NSF Postdoctoral Fellowship in Biology FY 2014
Kane Emily A, Riverside CA
Investigators
Abstract
NSF Postdoctoral Fellowships in Biology combine research and training components to prepare young scientists for careers in biology and require a plan to broaden participation of groups under-represented in science and engineering. The fellowships advance NSF efforts to diversify the STEM workforce now and in the future. This fellowship to Emily A. Kane funds a research and training plan to address how interactions between swimming and feeding during prey capture in fishes affect the ability to survive in different environments, using guppies as the model organism. The host institution for this fellowship is Colorado State University, and the sponsoring scientist is Dr. Cameron Ghalambor. Educational activities include building upon an effort to supplement local northern Colorado elementary and middle school classes at schools primarily serving under-represented students with hands-on natural-selection experiments using guppies.
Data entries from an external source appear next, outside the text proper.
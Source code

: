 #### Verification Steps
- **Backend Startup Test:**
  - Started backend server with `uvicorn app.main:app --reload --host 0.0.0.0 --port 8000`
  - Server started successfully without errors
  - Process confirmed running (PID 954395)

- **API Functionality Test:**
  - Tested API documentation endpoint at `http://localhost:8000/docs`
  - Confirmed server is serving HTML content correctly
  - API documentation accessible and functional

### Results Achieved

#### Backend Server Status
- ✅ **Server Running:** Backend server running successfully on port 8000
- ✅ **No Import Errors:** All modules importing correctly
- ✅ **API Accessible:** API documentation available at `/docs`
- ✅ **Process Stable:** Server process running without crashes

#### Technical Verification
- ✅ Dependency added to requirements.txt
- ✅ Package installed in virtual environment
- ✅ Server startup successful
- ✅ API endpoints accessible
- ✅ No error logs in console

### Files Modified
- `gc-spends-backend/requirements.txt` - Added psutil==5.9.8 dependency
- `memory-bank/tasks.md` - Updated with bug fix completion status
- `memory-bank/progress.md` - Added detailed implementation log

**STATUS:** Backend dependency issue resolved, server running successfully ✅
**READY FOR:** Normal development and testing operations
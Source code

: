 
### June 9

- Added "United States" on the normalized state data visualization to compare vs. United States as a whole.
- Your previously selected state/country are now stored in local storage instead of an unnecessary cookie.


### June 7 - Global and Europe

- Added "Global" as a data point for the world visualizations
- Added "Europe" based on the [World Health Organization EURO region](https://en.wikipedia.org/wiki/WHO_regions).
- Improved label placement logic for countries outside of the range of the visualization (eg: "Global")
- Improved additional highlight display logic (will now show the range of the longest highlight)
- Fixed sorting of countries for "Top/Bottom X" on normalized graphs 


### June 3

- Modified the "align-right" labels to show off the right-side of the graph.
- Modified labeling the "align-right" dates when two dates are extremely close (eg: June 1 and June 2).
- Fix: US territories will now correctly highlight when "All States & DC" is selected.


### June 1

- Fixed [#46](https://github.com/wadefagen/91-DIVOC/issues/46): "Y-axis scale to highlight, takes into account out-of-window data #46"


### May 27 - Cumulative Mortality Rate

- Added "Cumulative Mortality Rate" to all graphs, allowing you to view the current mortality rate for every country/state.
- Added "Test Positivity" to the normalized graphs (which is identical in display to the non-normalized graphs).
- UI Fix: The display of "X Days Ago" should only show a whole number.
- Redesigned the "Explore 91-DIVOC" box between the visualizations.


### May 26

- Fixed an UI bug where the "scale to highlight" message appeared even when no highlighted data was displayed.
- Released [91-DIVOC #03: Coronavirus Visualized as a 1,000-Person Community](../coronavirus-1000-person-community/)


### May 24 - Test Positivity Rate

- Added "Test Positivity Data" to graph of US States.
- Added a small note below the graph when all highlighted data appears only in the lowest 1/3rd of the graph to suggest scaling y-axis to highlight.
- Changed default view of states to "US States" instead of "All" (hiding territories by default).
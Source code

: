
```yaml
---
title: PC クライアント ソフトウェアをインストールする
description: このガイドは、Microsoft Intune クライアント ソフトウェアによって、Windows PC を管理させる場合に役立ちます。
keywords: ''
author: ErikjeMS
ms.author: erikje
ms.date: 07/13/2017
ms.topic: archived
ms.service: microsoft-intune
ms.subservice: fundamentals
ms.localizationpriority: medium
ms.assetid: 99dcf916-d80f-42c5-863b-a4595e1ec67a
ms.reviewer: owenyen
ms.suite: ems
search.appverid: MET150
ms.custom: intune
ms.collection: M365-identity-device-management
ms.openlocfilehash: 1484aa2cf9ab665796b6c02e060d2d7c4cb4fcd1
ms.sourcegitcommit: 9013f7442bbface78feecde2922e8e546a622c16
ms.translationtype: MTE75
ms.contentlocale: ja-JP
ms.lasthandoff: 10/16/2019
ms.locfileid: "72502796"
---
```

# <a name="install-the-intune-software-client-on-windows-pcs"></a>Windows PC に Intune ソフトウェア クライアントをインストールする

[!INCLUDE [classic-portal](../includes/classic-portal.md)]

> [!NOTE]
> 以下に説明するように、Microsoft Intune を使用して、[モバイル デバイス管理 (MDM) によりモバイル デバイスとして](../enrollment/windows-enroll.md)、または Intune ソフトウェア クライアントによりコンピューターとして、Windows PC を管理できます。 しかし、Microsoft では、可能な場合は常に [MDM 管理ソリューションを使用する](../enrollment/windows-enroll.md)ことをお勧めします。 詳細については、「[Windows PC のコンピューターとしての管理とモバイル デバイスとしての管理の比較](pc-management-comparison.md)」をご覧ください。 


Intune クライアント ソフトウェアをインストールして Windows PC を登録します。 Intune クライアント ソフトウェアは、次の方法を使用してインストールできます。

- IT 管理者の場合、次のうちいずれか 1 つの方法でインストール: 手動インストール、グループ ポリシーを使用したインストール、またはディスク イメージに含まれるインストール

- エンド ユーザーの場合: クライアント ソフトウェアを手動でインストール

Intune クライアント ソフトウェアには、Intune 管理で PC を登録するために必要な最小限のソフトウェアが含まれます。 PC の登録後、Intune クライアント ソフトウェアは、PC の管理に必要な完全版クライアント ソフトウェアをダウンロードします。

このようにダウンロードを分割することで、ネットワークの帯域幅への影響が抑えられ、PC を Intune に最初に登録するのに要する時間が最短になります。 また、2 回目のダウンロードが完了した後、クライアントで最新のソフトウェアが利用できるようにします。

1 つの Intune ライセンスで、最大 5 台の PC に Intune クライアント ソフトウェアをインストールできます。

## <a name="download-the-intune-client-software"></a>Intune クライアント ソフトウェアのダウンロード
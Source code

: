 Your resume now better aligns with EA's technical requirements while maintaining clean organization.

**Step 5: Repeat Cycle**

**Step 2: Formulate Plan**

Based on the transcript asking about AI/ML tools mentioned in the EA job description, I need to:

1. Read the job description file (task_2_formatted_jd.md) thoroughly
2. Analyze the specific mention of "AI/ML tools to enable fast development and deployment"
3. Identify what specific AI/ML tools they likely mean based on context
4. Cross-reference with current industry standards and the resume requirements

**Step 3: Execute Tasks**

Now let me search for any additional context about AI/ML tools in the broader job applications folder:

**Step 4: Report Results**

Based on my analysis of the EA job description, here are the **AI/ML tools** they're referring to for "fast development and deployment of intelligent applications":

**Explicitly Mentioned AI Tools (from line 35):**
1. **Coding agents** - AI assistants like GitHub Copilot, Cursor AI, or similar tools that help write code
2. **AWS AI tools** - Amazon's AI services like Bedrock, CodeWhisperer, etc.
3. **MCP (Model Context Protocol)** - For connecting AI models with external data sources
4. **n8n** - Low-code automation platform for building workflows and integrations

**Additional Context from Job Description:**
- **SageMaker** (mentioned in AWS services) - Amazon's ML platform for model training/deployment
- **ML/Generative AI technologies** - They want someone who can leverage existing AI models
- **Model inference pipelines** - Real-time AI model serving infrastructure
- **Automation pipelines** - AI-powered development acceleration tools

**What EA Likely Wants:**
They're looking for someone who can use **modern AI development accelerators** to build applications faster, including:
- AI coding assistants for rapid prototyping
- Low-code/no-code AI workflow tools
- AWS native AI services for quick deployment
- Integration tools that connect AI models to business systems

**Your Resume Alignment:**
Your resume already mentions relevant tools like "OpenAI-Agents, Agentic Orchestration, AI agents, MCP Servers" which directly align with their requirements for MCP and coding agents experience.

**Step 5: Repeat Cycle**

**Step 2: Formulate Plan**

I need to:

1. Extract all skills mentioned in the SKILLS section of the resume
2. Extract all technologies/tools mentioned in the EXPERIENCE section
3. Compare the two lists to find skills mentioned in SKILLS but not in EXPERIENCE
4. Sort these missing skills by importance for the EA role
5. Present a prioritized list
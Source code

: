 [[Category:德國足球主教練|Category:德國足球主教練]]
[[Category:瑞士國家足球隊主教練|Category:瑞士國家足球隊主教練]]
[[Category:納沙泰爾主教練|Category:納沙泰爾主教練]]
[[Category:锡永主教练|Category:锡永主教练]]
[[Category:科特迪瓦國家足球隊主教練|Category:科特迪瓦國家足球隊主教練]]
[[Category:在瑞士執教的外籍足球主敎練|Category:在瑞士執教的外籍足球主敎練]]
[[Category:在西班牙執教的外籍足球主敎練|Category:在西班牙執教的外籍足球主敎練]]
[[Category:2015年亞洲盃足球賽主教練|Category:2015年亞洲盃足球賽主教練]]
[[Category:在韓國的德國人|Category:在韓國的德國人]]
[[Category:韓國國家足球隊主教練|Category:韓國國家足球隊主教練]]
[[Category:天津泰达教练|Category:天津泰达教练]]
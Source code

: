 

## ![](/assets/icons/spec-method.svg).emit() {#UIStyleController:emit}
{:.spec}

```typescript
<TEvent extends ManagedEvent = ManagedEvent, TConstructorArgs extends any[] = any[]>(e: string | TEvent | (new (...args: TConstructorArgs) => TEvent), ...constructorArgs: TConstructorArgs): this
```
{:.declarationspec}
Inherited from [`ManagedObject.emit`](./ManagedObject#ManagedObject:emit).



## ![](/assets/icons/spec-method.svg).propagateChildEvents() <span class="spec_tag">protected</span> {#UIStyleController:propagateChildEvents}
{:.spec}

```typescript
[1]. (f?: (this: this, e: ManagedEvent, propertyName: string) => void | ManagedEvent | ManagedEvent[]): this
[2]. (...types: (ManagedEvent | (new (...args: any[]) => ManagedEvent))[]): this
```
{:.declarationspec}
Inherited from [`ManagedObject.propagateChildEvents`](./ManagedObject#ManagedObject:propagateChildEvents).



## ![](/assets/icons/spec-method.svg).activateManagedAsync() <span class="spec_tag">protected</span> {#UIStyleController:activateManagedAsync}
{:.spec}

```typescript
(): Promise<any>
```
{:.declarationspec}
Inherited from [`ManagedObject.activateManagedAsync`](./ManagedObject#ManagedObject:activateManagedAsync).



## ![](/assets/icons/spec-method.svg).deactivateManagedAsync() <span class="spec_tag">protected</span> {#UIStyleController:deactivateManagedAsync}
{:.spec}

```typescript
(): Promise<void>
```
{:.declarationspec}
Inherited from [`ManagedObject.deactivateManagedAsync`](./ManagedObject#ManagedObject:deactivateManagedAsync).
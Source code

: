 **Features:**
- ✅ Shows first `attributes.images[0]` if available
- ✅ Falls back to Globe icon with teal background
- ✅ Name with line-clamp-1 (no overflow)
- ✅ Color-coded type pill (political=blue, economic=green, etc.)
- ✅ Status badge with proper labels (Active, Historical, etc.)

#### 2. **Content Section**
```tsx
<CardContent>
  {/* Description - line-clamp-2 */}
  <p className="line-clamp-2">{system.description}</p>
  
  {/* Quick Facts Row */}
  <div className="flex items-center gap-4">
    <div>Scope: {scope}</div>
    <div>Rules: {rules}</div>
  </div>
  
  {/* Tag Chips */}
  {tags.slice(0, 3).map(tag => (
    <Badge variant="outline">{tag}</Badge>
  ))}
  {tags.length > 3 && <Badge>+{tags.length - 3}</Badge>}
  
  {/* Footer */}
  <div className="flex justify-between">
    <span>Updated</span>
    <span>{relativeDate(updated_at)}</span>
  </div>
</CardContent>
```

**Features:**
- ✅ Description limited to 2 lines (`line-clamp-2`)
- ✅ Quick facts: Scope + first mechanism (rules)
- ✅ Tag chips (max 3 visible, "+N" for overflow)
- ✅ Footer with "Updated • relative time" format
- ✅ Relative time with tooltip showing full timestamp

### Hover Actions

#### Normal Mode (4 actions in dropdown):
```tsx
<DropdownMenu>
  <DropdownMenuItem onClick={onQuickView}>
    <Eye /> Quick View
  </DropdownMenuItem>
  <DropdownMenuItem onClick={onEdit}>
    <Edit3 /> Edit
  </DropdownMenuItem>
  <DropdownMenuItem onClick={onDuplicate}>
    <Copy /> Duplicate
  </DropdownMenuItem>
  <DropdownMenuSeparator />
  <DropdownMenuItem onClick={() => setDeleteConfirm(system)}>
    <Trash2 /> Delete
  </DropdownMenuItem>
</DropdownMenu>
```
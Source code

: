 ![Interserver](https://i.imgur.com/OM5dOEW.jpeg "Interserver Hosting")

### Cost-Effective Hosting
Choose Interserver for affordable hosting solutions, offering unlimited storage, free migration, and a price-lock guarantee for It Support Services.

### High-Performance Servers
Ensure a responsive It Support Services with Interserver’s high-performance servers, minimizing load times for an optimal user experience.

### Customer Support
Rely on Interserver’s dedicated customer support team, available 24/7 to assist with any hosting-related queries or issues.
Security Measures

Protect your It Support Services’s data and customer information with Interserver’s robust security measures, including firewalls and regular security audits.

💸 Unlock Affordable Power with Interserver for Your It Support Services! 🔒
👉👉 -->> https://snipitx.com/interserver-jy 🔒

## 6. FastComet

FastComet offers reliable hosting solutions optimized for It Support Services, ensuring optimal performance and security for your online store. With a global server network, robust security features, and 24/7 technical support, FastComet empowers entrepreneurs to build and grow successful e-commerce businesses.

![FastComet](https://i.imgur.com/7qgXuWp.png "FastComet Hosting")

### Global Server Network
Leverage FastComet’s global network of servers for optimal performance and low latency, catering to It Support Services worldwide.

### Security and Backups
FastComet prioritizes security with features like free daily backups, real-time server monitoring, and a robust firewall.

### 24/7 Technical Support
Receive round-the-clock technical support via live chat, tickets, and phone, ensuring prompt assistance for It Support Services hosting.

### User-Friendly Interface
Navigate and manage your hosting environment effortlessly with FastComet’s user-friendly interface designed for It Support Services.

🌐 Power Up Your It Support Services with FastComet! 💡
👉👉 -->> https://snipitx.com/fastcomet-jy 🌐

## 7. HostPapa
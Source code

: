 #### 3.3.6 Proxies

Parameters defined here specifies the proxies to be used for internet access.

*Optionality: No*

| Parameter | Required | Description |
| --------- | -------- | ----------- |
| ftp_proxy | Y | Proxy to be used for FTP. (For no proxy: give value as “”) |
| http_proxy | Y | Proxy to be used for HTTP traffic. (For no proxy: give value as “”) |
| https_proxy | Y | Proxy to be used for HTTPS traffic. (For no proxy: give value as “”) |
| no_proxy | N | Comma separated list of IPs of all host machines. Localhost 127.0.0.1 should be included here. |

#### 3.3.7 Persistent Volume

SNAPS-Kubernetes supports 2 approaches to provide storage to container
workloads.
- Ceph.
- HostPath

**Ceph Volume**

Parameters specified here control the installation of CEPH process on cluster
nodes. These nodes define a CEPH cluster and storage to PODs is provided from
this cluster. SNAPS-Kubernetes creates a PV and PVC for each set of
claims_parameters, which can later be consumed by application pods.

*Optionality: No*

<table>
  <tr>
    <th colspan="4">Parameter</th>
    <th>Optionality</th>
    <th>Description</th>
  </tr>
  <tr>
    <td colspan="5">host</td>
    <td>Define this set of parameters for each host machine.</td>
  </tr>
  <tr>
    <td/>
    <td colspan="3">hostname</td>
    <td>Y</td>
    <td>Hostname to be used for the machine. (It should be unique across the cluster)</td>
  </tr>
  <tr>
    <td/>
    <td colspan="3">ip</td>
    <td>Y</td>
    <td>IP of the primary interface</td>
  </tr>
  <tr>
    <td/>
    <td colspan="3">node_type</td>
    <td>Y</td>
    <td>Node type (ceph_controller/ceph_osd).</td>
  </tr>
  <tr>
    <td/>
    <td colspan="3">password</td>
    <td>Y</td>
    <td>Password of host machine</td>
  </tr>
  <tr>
The fellowship facilitates training in research techniques and approaches, communication, mentoring, and teaching. Organisms survive by adapting as their environments change, but integration among traits means that changes in a trait can have consequences on organismal performance and survival across environments. Fishes are a model system for understanding interactions among performance traits, as there is likely a tradeoff between feeding and locomotor performance. Suction as a mechanism for capturing prey is only effective over limited distances, thus necessitating integration of locomotion with feeding to position the predator accurately relative to the prey. Functional tradeoffs between locomotion and feeding and the effects of performance integration on the ability to survive across environments with divergent selection regimes have not been directly tested. Trinidadian guppies (Poecilia reticulata) are a model system for understanding adaptive evolution in natural populations. A combination of descriptive studies of escape and feeding performance in wild individuals and experimental studies of hybrid survival in laboratory selection experiments are being used to test the trade-off and survival hypotheses. The research is important for establishing the significance of performance integration in shaping ecological and evolutionary trajectories in organisms.